Directions: Copy the data word for word, keeping every line.

The input:
────────────────

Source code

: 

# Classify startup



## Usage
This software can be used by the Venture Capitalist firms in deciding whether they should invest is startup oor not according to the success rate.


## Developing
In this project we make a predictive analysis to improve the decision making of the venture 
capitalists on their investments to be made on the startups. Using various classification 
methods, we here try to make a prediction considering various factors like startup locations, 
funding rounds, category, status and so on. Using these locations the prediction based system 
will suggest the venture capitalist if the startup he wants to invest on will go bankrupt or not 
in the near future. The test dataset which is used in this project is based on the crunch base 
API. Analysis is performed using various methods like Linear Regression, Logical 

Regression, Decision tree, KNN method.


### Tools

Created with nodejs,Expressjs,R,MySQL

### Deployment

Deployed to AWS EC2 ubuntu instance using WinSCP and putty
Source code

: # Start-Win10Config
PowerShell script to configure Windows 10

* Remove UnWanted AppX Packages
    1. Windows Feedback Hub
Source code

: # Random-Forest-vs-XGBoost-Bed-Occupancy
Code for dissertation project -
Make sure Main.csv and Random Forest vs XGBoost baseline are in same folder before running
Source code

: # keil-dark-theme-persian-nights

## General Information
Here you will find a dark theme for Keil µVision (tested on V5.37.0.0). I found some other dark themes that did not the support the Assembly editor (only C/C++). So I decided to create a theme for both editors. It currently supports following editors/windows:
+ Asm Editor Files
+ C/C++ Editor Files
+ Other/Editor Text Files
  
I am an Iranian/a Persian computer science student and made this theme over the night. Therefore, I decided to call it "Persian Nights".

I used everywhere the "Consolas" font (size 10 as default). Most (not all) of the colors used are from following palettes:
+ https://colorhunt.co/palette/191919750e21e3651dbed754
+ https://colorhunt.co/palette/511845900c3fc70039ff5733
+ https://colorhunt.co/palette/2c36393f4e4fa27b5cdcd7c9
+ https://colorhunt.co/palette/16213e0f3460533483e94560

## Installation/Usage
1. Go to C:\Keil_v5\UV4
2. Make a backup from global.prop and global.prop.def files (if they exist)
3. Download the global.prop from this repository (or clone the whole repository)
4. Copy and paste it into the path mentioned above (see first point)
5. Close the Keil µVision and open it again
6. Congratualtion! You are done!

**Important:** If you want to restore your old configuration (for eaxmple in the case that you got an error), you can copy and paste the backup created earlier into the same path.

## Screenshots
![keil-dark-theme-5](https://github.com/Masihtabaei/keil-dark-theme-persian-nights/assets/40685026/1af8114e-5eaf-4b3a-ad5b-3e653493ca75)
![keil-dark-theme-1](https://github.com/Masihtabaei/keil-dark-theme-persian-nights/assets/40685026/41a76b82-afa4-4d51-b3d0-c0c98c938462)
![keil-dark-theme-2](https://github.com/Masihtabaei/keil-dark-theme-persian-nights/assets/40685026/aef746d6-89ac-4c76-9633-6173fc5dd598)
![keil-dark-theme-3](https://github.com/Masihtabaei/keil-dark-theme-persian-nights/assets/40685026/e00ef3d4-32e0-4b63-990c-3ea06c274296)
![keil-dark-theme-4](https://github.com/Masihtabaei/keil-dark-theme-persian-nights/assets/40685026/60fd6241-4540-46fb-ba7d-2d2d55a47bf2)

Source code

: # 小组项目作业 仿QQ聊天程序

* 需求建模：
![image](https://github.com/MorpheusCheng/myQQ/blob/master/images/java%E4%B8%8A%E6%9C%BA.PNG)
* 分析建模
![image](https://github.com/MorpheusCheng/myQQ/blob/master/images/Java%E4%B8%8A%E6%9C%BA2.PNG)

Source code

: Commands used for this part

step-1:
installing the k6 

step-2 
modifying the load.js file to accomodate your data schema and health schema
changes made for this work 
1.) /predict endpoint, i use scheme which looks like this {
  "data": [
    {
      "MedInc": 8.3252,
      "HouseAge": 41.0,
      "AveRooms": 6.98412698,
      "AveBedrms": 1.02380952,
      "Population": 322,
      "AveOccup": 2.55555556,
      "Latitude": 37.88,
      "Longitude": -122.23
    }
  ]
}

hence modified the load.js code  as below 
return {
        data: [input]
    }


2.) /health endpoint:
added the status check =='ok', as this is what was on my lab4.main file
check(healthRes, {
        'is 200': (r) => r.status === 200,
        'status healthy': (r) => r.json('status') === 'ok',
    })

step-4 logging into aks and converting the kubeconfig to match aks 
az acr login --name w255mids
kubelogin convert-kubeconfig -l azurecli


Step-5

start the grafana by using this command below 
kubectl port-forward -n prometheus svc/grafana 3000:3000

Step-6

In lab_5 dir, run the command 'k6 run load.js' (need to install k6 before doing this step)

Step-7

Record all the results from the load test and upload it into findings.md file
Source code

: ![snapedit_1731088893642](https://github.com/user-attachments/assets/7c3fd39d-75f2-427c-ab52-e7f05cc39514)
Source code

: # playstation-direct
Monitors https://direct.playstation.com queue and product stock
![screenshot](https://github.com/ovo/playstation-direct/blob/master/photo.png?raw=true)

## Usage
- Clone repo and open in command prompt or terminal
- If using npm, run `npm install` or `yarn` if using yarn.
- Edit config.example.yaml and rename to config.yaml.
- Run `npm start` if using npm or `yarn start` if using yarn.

────────────────

Response for this exercise:
Source code

: 

# Classify startup



## Usage
This software can be used by the Venture Capitalist firms in deciding whether they should invest is startup oor not according to the success rate.


## Developing
In this project we make a predictive analysis to improve the decision making of the venture 
capitalists on their investments to be made on the startups. Using various classification 
methods, we here try to make a prediction considering various factors like startup locations, 
funding rounds, category, status and so on. Using these locations the prediction based system 
will suggest the venture capitalist if the startup he wants to invest on will go bankrupt or not 
in the near future. The test dataset which is used in this project is based on the crunch base 
API. Analysis is performed using various methods like Linear Regression, Logical 

Regression, Decision tree, KNN method.


### Tools

Created with nodejs,Expressjs,R,MySQL

### Deployment

Deployed to AWS EC2 ubuntu instance using WinSCP and putty
Source code

: # Start-Win10Config
PowerShell script to configure Windows 10

* Remove UnWanted AppX Packages
    1. Windows Feedback Hub
Source code

: # Random-Forest-vs-XGBoost-Bed-Occupancy
Code for dissertation project -
Make sure Main.csv and Random Forest vs XGBoost baseline are in same folder before running
Source code

: # keil-dark-theme-persian-nights

## General Information
Here you will find a dark theme for Keil µVision (tested on V5.37.0.0). I found some other dark themes that did not the support the Assembly editor (only C/C++). So I decided to create a theme for both editors. It currently supports following editors/windows:
+ Asm Editor Files
+ C/C++ Editor Files
+ Other/Editor Text Files
  
I am an Iranian/a Persian computer science student and made this theme over the night. Therefore, I decided to call it "Persian Nights".

I used everywhere the "Consolas" font (size 10 as default). Most (not all) of the colors used are from following palettes:
+ https://colorhunt.co/palette/191919750e21e3651dbed754
+ https://colorhunt.co/palette/511845900c3fc70039ff5733
+ https://colorhunt.co/palette/2c36393f4e4fa27b5cdcd7c9
+ https://colorhunt.co/palette/16213e0f3460533483e94560

## Installation/Usage
1. Go to C:\Keil_v5\UV4
2. Make a backup from global.prop and global.prop.def files (if they exist)
3. Download the global.prop from this repository (or clone the whole repository)
4. Copy and paste it into the path mentioned above (see first point)
5. Close the Keil µVision and open it again
6. Congratualtion! You are done!

**Important:** If you want to restore your old configuration (for eaxmple in the case that you got an error), you can copy and paste the backup created earlier into the same path.

## Screenshots
![keil-dark-theme-5](https://github.com/Masihtabaei/keil-dark-theme-persian-nights/assets/40685026/1af8114e-5eaf-4b3a-ad5b-3e653493ca75)
![keil-dark-theme-1](https://github.com/Masihtabaei/keil-dark-theme-persian-nights/assets/40685026/41a76b82-afa4-4d51-b3d0-c0c98c938462)
![keil-dark-theme-2](https://github.com/Masihtabaei/keil-dark-theme-persian-nights/assets/40685026/aef746d6-89ac-4c76-9633-6173fc5dd598)
![keil-dark-theme-3](https://github.com/Masihtabaei/keil-dark-theme-persian-nights/assets/40685026/e00ef3d4-32e0-4b63-990c-3ea06c274296)
![keil-dark-theme-4](https://github.com/Masihtabaei/keil-dark-theme-persian-nights/assets/40685026/60fd6241-4540-46fb-ba7d-2d2d55a47bf2)

Source code

: # 小组项目作业 仿QQ聊天程序

* 需求建模：
![image](https://github.com/MorpheusCheng/myQQ/blob/master/images/java%E4%B8%8A%E6%9C%BA.PNG)
* 分析建模
![image](https://github.com/MorpheusCheng/myQQ/blob/master/images/Java%E4%B8%8A%E6%9C%BA2.PNG)

Source code

: Commands used for this part

step-1:
installing the k6 

step-2 
modifying the load.js file to accomodate your data schema and health schema
changes made for this work 
1.) /predict endpoint, i use scheme which looks like this {
  "data": [
    {
      "MedInc": 8.3252,
      "HouseAge": 41.0,
      "AveRooms": 6.98412698,
      "AveBedrms": 1.02380952,
      "Population": 322,
      "AveOccup": 2.55555556,
      "Latitude": 37.88,
      "Longitude": -122.23
    }
  ]
}

hence modified the load.js code  as below 
return {
        data: [input]
    }


2.) /health endpoint:
added the status check =='ok', as this is what was on my lab4.main file
check(healthRes, {
        'is 200': (r) => r.status === 200,
        'status healthy': (r) => r.json('status') === 'ok',
    })

step-4 logging into aks and converting the kubeconfig to match aks 
az acr login --name w255mids
kubelogin convert-kubeconfig -l azurecli


Step-5

start the grafana by using this command below 
kubectl port-forward -n prometheus svc/grafana 3000:3000

Step-6

In lab_5 dir, run the command 'k6 run load.js' (need to install k6 before doing this step)

Step-7

Record all the results from the load test and upload it into findings.md file
Source code

: ![snapedit_1731088893642](https://github.com/user-attachments/assets/7c3fd39d-75f2-427c-ab52-e7f05cc39514)
Source code

: # playstation-direct
Monitors https://direct.playstation.com queue and product stock
![screenshot](https://github.com/ovo/playstation-direct/blob/master/photo.png?raw=true)

## Usage
- Clone repo and open in command prompt or terminal
- If using npm, run `npm install` or `yarn` if using yarn.
- Edit config.example.yaml and rename to config.yaml.
- Run `npm start` if using npm or `yarn start` if using yarn.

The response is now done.